- Task objective:
Could you transcribe every record below exactly, leaving out the pictures?
*** Opening of Data ***
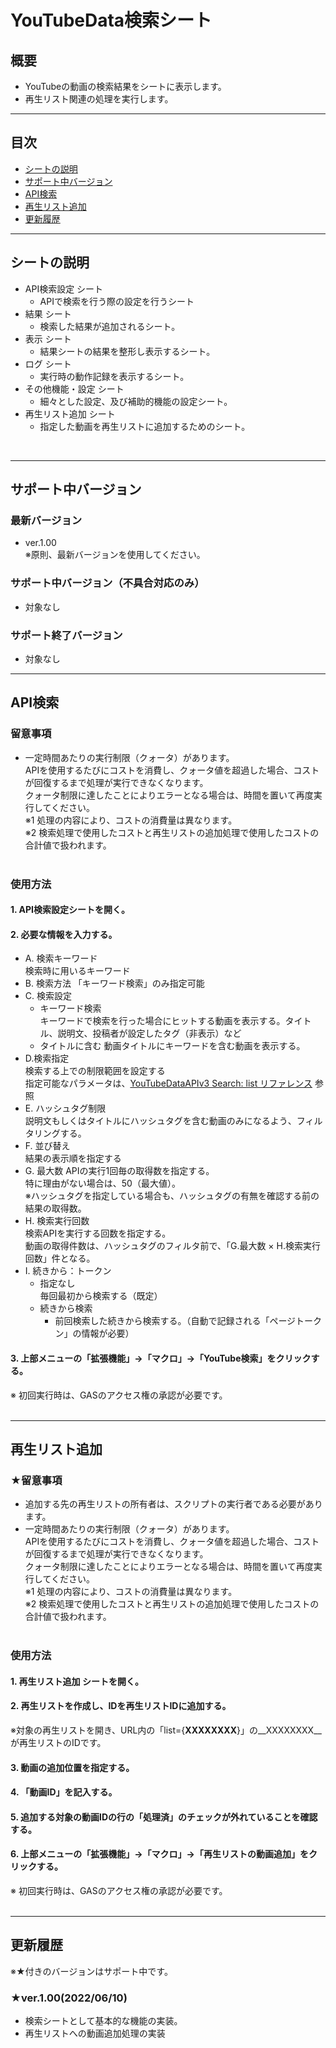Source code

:# YouTubeData検索シート

## 概要
- YouTubeの動画の検索結果をシートに表示します。  
- 再生リスト関連の処理を実行します。  

---

## 目次
- [シートの説明](#シートの説明)
- [サポート中バージョン](#サポート中バージョン)
- [API検索](#api検索)
- [再生リスト追加](#再生リスト追加)
- [更新履歴](#更新履歴)

---

## シートの説明  
- API検索設定 シート  
  - APIで検索を行う際の設定を行うシート  
- 結果 シート  
  - 検索した結果が追加されるシート。  
- 表示 シート  
  - 結果シートの結果を整形し表示するシート。  
- ログ シート  
  - 実行時の動作記録を表示するシート。  
- その他機能・設定 シート  
  - 細々とした設定、及び補助的機能の設定シート。
- 再生リスト追加 シート
  - 指定した動画を再生リストに追加するためのシート。
<br>

---

## サポート中バージョン
### 最新バージョン
- ver.1.00  
  ※原則、最新バージョンを使用してください。

### サポート中バージョン（不具合対応のみ）
- 対象なし

### サポート終了バージョン  
- 対象なし

---

## API検索
### 留意事項  
- 一定時間あたりの実行制限（クォータ）があります。  
APIを使用するたびにコストを消費し、クォータ値を超過した場合、コストが回復するまで処理が実行できなくなります。  
クォータ制限に達したことによりエラーとなる場合は、時間を置いて再度実行してください。  
※1 処理の内容により、コストの消費量は異なります。  
※2 検索処理で使用したコストと再生リストの追加処理で使用したコストの合計値で扱われます。<br><br>

### 使用方法
#### 1. API検索設定シートを開く。
#### 2. 必要な情報を入力する。

- A. 検索キーワード  
  検索時に用いるキーワード
- B. 検索方法
  「キーワード検索」のみ指定可能  
- C. 検索設定  
  - キーワード検索  
    キーワードで検索を行った場合にヒットする動画を表示する。タイトル、説明文、投稿者が設定したタグ（非表示）など
  - タイトルに含む
    動画タイトルにキーワードを含む動画を表示する。
- D.検索指定  
  検索する上での制限範囲を設定する  
  指定可能なパラメータは、[YouTubeDataAPIv3 Search: list リファレンス](https://developers.google.com/youtube/v3/docs/search/list?hl=ja) 参照
- E. ハッシュタグ制限  
  説明文もしくはタイトルにハッシュタグを含む動画のみになるよう、フィルタリングする。
- F. 並び替え  
  結果の表示順を指定する  
- G. 最大数
  APIの実行1回毎の取得数を指定する。  
  特に理由がない場合は、50（最大値）。  
  ※ハッシュタグを指定している場合も、ハッシュタグの有無を確認する前の結果の取得数。  
- H. 検索実行回数  
  検索APIを実行する回数を指定する。  
  動画の取得件数は、ハッシュタグのフィルタ前で、「G.最大数 × H.検索実行回数」件となる。  
- I. 続きから：トークン  
  - 指定なし  
  毎回最初から検索する（既定）  
  - 続きから検索  
    - 前回検索した続きから検索する。（自動で記録される「ページトークン」の情報が必要）  

#### 3. 上部メニューの「拡張機能」→「マクロ」→「YouTube検索」をクリックする。  
※ 初回実行時は、GASのアクセス権の承認が必要です。  
<br>

---

## 再生リスト追加
### ★留意事項  
- 追加する先の再生リストの所有者は、スクリプトの実行者である必要があります。  
- 一定時間あたりの実行制限（クォータ）があります。  
APIを使用するたびにコストを消費し、クォータ値を超過した場合、コストが回復するまで処理が実行できなくなります。  
クォータ制限に達したことによりエラーとなる場合は、時間を置いて再度実行してください。  
※1 処理の内容により、コストの消費量は異なります。  
※2 検索処理で使用したコストと再生リストの追加処理で使用したコストの合計値で扱われます。<br><br>

### 使用方法
#### 1. 再生リスト追加 シートを開く。  
#### 2. 再生リストを作成し、IDを再生リストIDに追加する。  
※対象の再生リストを開き、URL内の「list={__XXXXXXXX__}」の__XXXXXXXX__が再生リストのIDです。  
#### 3. 動画の追加位置を指定する。  
#### 4. 「動画ID」を記入する。  
#### 5. 追加する対象の動画IDの行の「処理済」のチェックが外れていることを確認する。  
#### 6. 上部メニューの「拡張機能」→「マクロ」→「再生リストの動画追加」をクリックする。    
※ 初回実行時は、GASのアクセス権の承認が必要です。   
<br> 

---

## 更新履歴
※★付きのバージョンはサポート中です。
### ★ver.1.00(2022/06/10)
- 検索シートとして基本的な機能の実装。
- 再生リストへの動画追加処理の実装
*** Close of Data ***
- Expected answer:
Source code

:# YouTubeData検索シート

## 概要
- YouTubeの動画の検索結果をシートに表示します。  
- 再生リスト関連の処理を実行します。  

---

## 目次
- [シートの説明](#シートの説明)
- [サポート中バージョン](#サポート中バージョン)
- [API検索](#api検索)
- [再生リスト追加](#再生リスト追加)
- [更新履歴](#更新履歴)

---

## シートの説明  
- API検索設定 シート  
  - APIで検索を行う際の設定を行うシート  
- 結果 シート  
  - 検索した結果が追加されるシート。  
- 表示 シート  
  - 結果シートの結果を整形し表示するシート。  
- ログ シート  
  - 実行時の動作記録を表示するシート。  
- その他機能・設定 シート  
  - 細々とした設定、及び補助的機能の設定シート。
- 再生リスト追加 シート
  - 指定した動画を再生リストに追加するためのシート。
<br>

---

## サポート中バージョン
### 最新バージョン
- ver.1.00  
  ※原則、最新バージョンを使用してください。

### サポート中バージョン（不具合対応のみ）
- 対象なし

### サポート終了バージョン  
- 対象なし

---

## API検索
### 留意事項  
- 一定時間あたりの実行制限（クォータ）があります。  
APIを使用するたびにコストを消費し、クォータ値を超過した場合、コストが回復するまで処理が実行できなくなります。  
クォータ制限に達したことによりエラーとなる場合は、時間を置いて再度実行してください。  
※1 処理の内容により、コストの消費量は異なります。  
※2 検索処理で使用したコストと再生リストの追加処理で使用したコストの合計値で扱われます。<br><br>

### 使用方法
#### 1. API検索設定シートを開く。
#### 2. 必要な情報を入力する。

- A. 検索キーワード  
  検索時に用いるキーワード
- B. 検索方法
  「キーワード検索」のみ指定可能  
- C. 検索設定  
  - キーワード検索  
    キーワードで検索を行った場合にヒットする動画を表示する。タイトル、説明文、投稿者が設定したタグ（非表示）など
  - タイトルに含む
    動画タイトルにキーワードを含む動画を表示する。
- D.検索指定  
  検索する上での制限範囲を設定する  
  指定可能なパラメータは、[YouTubeDataAPIv3 Search: list リファレンス](https://developers.google.com/youtube/v3/docs/search/list?hl=ja) 参照
- E. ハッシュタグ制限  
  説明文もしくはタイトルにハッシュタグを含む動画のみになるよう、フィルタリングする。
- F. 並び替え  
  結果の表示順を指定する  
- G. 最大数
  APIの実行1回毎の取得数を指定する。  
  特に理由がない場合は、50（最大値）。  
  ※ハッシュタグを指定している場合も、ハッシュタグの有無を確認する前の結果の取得数。  
- H. 検索実行回数  
  検索APIを実行する回数を指定する。  
  動画の取得件数は、ハッシュタグのフィルタ前で、「G.最大数 × H.検索実行回数」件となる。  
- I. 続きから：トークン  
  - 指定なし  
  毎回最初から検索する（既定）  
  - 続きから検索  
    - 前回検索した続きから検索する。（自動で記録される「ページトークン」の情報が必要）  

#### 3. 上部メニューの「拡張機能」→「マクロ」→「YouTube検索」をクリックする。  
※ 初回実行時は、GASのアクセス権の承認が必要です。  
<br>

---

## 再生リスト追加
### ★留意事項  
- 追加する先の再生リストの所有者は、スクリプトの実行者である必要があります。  
- 一定時間あたりの実行制限（クォータ）があります。  
APIを使用するたびにコストを消費し、クォータ値を超過した場合、コストが回復するまで処理が実行できなくなります。  
クォータ制限に達したことによりエラーとなる場合は、時間を置いて再度実行してください。  
※1 処理の内容により、コストの消費量は異なります。  
※2 検索処理で使用したコストと再生リストの追加処理で使用したコストの合計値で扱われます。<br><br>

### 使用方法
#### 1. 再生リスト追加 シートを開く。  
#### 2. 再生リストを作成し、IDを再生リストIDに追加する。  
※対象の再生リストを開き、URL内の「list={__XXXXXXXX__}」の__XXXXXXXX__が再生リストのIDです。  
#### 3. 動画の追加位置を指定する。  
#### 4. 「動画ID」を記入する。  
#### 5. 追加する対象の動画IDの行の「処理済」のチェックが外れていることを確認する。  
#### 6. 上部メニューの「拡張機能」→「マクロ」→「再生リストの動画追加」をクリックする。    
※ 初回実行時は、GASのアクセス権の承認が必要です。   
<br> 

---

## 更新履歴
※★付きのバージョンはサポート中です。
### ★ver.1.00(2022/06/10)
- 検索シートとして基本的な機能の実装。
- 再生リストへの動画追加処理の実装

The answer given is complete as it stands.